Kafka vs SQS/RabbitMQ. Kafka for high-throughput, replayable, partitioned streams (FAANG scale); SQS/managed for operational simplicity (EU/regional).
Push to caller vs poll for status — webhooks/callbacks vs GET status; pick per consumer.
Per-provider rate limiting — central limiter (accurate, a coordination point) vs per-worker local buckets (cheap, approximate).
Synchronous send vs enqueue — enqueue is the only thing that survives provider outages; never call a provider on the request path.

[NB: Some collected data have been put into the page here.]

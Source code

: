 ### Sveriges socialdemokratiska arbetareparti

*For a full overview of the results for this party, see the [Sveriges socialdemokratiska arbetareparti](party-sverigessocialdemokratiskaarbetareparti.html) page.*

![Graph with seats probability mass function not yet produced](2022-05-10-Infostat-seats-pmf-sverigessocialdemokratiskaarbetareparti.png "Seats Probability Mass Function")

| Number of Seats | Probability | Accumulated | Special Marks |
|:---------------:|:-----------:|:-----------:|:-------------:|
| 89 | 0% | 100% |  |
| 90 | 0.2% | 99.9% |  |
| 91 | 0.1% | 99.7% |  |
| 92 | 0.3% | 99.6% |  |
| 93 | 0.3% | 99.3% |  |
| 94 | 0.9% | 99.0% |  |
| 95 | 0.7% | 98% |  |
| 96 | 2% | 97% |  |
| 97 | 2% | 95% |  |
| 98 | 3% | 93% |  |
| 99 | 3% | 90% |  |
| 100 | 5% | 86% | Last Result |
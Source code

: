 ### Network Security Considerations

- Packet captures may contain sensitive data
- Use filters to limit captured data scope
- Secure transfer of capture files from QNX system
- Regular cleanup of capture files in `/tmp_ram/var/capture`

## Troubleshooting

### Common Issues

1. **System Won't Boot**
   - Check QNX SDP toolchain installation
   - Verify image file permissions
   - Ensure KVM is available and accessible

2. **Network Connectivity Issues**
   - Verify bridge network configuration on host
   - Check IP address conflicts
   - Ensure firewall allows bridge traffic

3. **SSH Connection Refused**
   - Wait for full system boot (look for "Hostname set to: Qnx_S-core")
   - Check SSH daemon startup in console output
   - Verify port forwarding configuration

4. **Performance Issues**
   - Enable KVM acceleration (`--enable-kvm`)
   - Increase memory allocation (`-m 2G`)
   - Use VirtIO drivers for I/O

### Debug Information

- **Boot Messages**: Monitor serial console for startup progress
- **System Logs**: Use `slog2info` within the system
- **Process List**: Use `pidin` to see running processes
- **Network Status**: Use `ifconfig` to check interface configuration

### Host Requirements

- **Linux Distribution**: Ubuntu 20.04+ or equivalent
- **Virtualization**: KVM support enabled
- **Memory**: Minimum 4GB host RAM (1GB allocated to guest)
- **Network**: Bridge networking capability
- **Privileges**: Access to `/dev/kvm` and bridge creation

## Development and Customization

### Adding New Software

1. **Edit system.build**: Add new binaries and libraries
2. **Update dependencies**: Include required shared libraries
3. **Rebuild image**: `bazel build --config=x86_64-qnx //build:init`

10. Common follow-up questions

Twilio is down for 10 minutes — what happens? (Circuit breaker → failover provider; otherwise backlog in queue, retry on recovery, DLQ only after exhaustion.)
How do you prevent sending a 2FA code twice? (Idempotency key + dedup gate; at-least-once with suppression.)
Quiet hours / time-zone-aware delivery — schedule into a delayed queue.
Fan-out to 50M users for one announcement — bulk priority lane, batched enqueue, rate-limited drain.
How do you replay DLQ messages safely? (Re-enqueue with the same idempotency key.)

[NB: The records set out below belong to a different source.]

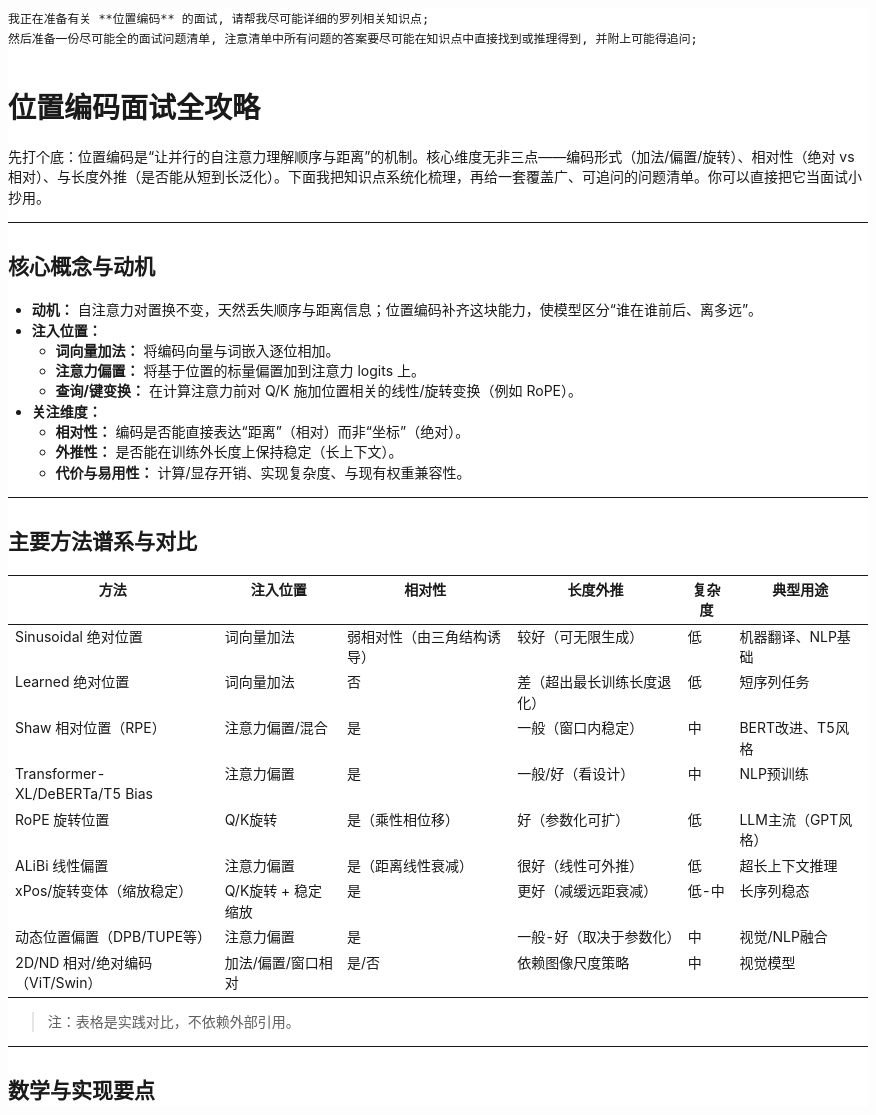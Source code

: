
 ```
我正在准备有关 **位置编码** 的面试, 请帮我尽可能详细的罗列相关知识点; 
然后准备一份尽可能全的面试问题清单, 注意清单中所有问题的答案要尽可能在知识点中直接找到或推理得到, 并附上可能得追问;
```

# 位置编码面试全攻略

先打个底：位置编码是“让并行的自注意力理解顺序与距离”的机制。核心维度无非三点——编码形式（加法/偏置/旋转）、相对性（绝对 vs 相对）、与长度外推（是否能从短到长泛化）。下面我把知识点系统化梳理，再给一套覆盖广、可追问的问题清单。你可以直接把它当面试小抄用。

---

## 核心概念与动机

- **动机：** 自注意力对置换不变，天然丢失顺序与距离信息；位置编码补齐这块能力，使模型区分“谁在谁前后、离多远”。  
- **注入位置：**  
  - **词向量加法：** 将编码向量与词嵌入逐位相加。  
  - **注意力偏置：** 将基于位置的标量偏置加到注意力 logits 上。  
  - **查询/键变换：** 在计算注意力前对 Q/K 施加位置相关的线性/旋转变换（例如 RoPE）。  
- **关注维度：**  
  - **相对性：** 编码是否能直接表达“距离”（相对）而非“坐标”（绝对）。  
  - **外推性：** 是否能在训练外长度上保持稳定（长上下文）。  
  - **代价与易用性：** 计算/显存开销、实现复杂度、与现有权重兼容性。

---

## 主要方法谱系与对比

| 方法 | 注入位置 | 相对性 | 长度外推 | 复杂度 | 典型用途 |
|---|---|---|---|---|---|
| Sinusoidal 绝对位置 | 词向量加法 | 弱相对性（由三角结构诱导） | 较好（可无限生成） | 低 | 机器翻译、NLP基础 |
| Learned 绝对位置 | 词向量加法 | 否 | 差（超出最长训练长度退化） | 低 | 短序列任务 |
| Shaw 相对位置（RPE） | 注意力偏置/混合 | 是 | 一般（窗口内稳定） | 中 | BERT改进、T5风格 |
| Transformer-XL/DeBERTa/T5 Bias | 注意力偏置 | 是 | 一般/好（看设计） | 中 | NLP预训练 |
| RoPE 旋转位置 | Q/K旋转 | 是（乘性相位移） | 好（参数化可扩） | 低 | LLM主流（GPT风格） |
| ALiBi 线性偏置 | 注意力偏置 | 是（距离线性衰减） | 很好（线性可外推） | 低 | 超长上下文推理 |
| xPos/旋转变体（缩放稳定） | Q/K旋转 + 稳定缩放 | 是 | 更好（减缓远距衰减） | 低-中 | 长序列稳态 |
| 动态位置偏置（DPB/TUPE等） | 注意力偏置 | 是 | 一般-好（取决于参数化） | 中 | 视觉/NLP融合 |
| 2D/ND 相对/绝对编码（ViT/Swin） | 加法/偏置/窗口相对 | 是/否 | 依赖图像尺度策略 | 中 | 视觉模型 |

> 注：表格是实践对比，不依赖外部引用。

---

## 数学与实现要点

11. What interviewers are really probing

What the interviewer is really probing

All styles: that you treated unreliable third-party providers as the core problem — accept-and-enqueue, channel abstraction, retries with backoff, DLQ, and idempotency for at-least-once delivery. FAANG: depth on per-channel partitioning (no head-of-line blocking), rate limiting, provider failover/circuit breaking, and the backlog math during an outage. EU/contracting: a pragmatic managed-queue + provider-abstraction stack with retry policy and GDPR-aware preferences. Regional: a clean enqueue API, a channel/provider abstraction (cross-linking the LLD notification-system topic), and a templates/preferences/delivery schema. The classic failure is calling the provider synchronously on the request path, or having no idempotency so retries duplicate critical messages.